— Activity —
Restate the records in full, so that each line matches the original exactly.

Plain-text document sources:
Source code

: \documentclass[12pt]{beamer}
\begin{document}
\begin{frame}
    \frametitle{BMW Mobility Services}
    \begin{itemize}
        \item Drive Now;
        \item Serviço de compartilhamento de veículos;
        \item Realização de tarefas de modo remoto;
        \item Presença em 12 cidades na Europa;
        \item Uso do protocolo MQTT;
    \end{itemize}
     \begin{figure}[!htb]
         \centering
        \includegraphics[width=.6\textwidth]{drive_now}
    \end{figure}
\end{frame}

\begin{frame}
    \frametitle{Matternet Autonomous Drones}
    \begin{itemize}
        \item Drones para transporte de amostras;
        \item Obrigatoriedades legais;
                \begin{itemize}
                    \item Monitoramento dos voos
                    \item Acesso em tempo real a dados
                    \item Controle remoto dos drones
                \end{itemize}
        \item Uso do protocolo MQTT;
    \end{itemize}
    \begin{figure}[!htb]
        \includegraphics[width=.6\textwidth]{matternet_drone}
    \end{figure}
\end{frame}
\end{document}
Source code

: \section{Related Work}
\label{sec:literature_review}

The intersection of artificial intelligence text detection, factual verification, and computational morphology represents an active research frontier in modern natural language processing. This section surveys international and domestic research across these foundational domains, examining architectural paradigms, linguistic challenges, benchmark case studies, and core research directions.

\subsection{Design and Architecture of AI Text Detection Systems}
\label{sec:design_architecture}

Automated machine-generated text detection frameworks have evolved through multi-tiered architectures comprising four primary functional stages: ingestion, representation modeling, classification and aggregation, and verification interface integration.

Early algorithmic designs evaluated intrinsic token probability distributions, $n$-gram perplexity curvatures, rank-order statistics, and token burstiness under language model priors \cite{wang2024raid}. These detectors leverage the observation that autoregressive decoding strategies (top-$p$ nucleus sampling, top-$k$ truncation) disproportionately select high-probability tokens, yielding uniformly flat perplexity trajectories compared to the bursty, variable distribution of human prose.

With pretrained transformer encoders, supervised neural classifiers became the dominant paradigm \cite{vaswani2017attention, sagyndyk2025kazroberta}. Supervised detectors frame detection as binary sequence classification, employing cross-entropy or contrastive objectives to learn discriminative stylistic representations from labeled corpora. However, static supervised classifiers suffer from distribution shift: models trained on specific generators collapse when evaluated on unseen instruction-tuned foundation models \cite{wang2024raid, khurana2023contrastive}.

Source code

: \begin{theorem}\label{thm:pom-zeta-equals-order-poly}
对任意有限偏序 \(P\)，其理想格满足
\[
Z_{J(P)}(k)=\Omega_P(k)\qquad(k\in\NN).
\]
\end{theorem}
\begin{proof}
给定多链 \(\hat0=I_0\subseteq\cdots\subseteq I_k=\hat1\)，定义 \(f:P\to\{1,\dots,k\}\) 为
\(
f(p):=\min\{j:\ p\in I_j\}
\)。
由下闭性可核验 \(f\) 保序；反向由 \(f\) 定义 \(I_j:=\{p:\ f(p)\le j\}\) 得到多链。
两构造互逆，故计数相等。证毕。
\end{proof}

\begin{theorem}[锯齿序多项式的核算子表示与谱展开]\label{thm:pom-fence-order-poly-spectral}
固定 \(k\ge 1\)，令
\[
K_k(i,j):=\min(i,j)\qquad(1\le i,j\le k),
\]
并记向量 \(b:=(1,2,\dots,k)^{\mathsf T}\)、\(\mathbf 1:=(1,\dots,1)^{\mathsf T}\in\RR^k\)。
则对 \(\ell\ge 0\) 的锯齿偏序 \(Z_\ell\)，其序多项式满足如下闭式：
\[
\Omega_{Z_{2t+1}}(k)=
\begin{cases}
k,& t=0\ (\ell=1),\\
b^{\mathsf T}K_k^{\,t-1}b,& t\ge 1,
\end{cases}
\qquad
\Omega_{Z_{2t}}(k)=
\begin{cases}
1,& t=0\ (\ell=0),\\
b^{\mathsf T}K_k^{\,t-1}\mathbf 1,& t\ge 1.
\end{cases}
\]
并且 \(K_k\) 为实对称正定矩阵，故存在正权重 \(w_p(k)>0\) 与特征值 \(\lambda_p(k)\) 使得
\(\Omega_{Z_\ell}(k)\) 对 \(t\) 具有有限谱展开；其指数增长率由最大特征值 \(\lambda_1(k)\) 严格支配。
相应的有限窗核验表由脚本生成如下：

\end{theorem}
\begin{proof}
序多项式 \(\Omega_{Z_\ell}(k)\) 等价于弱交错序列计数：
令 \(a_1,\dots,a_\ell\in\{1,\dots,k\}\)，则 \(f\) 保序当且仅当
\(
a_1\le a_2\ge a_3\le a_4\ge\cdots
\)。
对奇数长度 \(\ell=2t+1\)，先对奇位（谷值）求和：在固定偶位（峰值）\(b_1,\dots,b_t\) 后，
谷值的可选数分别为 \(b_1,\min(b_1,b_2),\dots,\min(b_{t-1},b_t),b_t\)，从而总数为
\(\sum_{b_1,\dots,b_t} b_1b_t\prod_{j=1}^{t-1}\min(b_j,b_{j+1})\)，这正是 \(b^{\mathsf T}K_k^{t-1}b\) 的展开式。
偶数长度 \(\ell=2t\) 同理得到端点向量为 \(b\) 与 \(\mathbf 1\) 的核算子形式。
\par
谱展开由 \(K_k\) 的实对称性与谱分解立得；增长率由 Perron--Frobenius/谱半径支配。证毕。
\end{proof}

— Solved exercise —
Source code

: \documentclass[12pt]{beamer}
\begin{document}
\begin{frame}
    \frametitle{BMW Mobility Services}
    \begin{itemize}
        \item Drive Now;
        \item Serviço de compartilhamento de veículos;
        \item Realização de tarefas de modo remoto;
        \item Presença em 12 cidades na Europa;
        \item Uso do protocolo MQTT;
    \end{itemize}
     \begin{figure}[!htb]
         \centering
        \includegraphics[width=.6\textwidth]{drive_now}
    \end{figure}
\end{frame}

\begin{frame}
    \frametitle{Matternet Autonomous Drones}
    \begin{itemize}
        \item Drones para transporte de amostras;
        \item Obrigatoriedades legais;
                \begin{itemize}
                    \item Monitoramento dos voos
                    \item Acesso em tempo real a dados
                    \item Controle remoto dos drones
                \end{itemize}
        \item Uso do protocolo MQTT;
    \end{itemize}
    \begin{figure}[!htb]
        \includegraphics[width=.6\textwidth]{matternet_drone}
    \end{figure}
\end{frame}
\end{document}
Source code

: \section{Related Work}
\label{sec:literature_review}

The intersection of artificial intelligence text detection, factual verification, and computational morphology represents an active research frontier in modern natural language processing. This section surveys international and domestic research across these foundational domains, examining architectural paradigms, linguistic challenges, benchmark case studies, and core research directions.

\subsection{Design and Architecture of AI Text Detection Systems}
\label{sec:design_architecture}

Automated machine-generated text detection frameworks have evolved through multi-tiered architectures comprising four primary functional stages: ingestion, representation modeling, classification and aggregation, and verification interface integration.

Early algorithmic designs evaluated intrinsic token probability distributions, $n$-gram perplexity curvatures, rank-order statistics, and token burstiness under language model priors \cite{wang2024raid}. These detectors leverage the observation that autoregressive decoding strategies (top-$p$ nucleus sampling, top-$k$ truncation) disproportionately select high-probability tokens, yielding uniformly flat perplexity trajectories compared to the bursty, variable distribution of human prose.

With pretrained transformer encoders, supervised neural classifiers became the dominant paradigm \cite{vaswani2017attention, sagyndyk2025kazroberta}. Supervised detectors frame detection as binary sequence classification, employing cross-entropy or contrastive objectives to learn discriminative stylistic representations from labeled corpora. However, static supervised classifiers suffer from distribution shift: models trained on specific generators collapse when evaluated on unseen instruction-tuned foundation models \cite{wang2024raid, khurana2023contrastive}.

Source code

: \begin{theorem}\label{thm:pom-zeta-equals-order-poly}
对任意有限偏序 \(P\)，其理想格满足
\[
Z_{J(P)}(k)=\Omega_P(k)\qquad(k\in\NN).
\]
\end{theorem}
\begin{proof}
给定多链 \(\hat0=I_0\subseteq\cdots\subseteq I_k=\hat1\)，定义 \(f:P\to\{1,\dots,k\}\) 为
\(
f(p):=\min\{j:\ p\in I_j\}
\)。
由下闭性可核验 \(f\) 保序；反向由 \(f\) 定义 \(I_j:=\{p:\ f(p)\le j\}\) 得到多链。
两构造互逆，故计数相等。证毕。
\end{proof}

\begin{theorem}[锯齿序多项式的核算子表示与谱展开]\label{thm:pom-fence-order-poly-spectral}
固定 \(k\ge 1\)，令
\[
K_k(i,j):=\min(i,j)\qquad(1\le i,j\le k),
\]
并记向量 \(b:=(1,2,\dots,k)^{\mathsf T}\)、\(\mathbf 1:=(1,\dots,1)^{\mathsf T}\in\RR^k\)。
则对 \(\ell\ge 0\) 的锯齿偏序 \(Z_\ell\)，其序多项式满足如下闭式：
\[
\Omega_{Z_{2t+1}}(k)=
\begin{cases}
k,& t=0\ (\ell=1),\\
b^{\mathsf T}K_k^{\,t-1}b,& t\ge 1,
\end{cases}
\qquad
\Omega_{Z_{2t}}(k)=
\begin{cases}
1,& t=0\ (\ell=0),\\
b^{\mathsf T}K_k^{\,t-1}\mathbf 1,& t\ge 1.
\end{cases}
\]
并且 \(K_k\) 为实对称正定矩阵，故存在正权重 \(w_p(k)>0\) 与特征值 \(\lambda_p(k)\) 使得
\(\Omega_{Z_\ell}(k)\) 对 \(t\) 具有有限谱展开；其指数增长率由最大特征值 \(\lambda_1(k)\) 严格支配。
相应的有限窗核验表由脚本生成如下：

\end{theorem}
\begin{proof}
序多项式 \(\Omega_{Z_\ell}(k)\) 等价于弱交错序列计数：
令 \(a_1,\dots,a_\ell\in\{1,\dots,k\}\)，则 \(f\) 保序当且仅当
\(
a_1\le a_2\ge a_3\le a_4\ge\cdots
\)。
对奇数长度 \(\ell=2t+1\)，先对奇位（谷值）求和：在固定偶位（峰值）\(b_1,\dots,b_t\) 后，
谷值的可选数分别为 \(b_1,\min(b_1,b_2),\dots,\min(b_{t-1},b_t),b_t\)，从而总数为
\(\sum_{b_1,\dots,b_t} b_1b_t\prod_{j=1}^{t-1}\min(b_j,b_{j+1})\)，这正是 \(b^{\mathsf T}K_k^{t-1}b\) 的展开式。
偶数长度 \(\ell=2t\) 同理得到端点向量为 \(b\) 与 \(\mathbf 1\) 的核算子形式。
\par
谱展开由 \(K_k\) 的实对称性与谱分解立得；增长率由 Perron--Frobenius/谱半径支配。证毕。
\end{proof}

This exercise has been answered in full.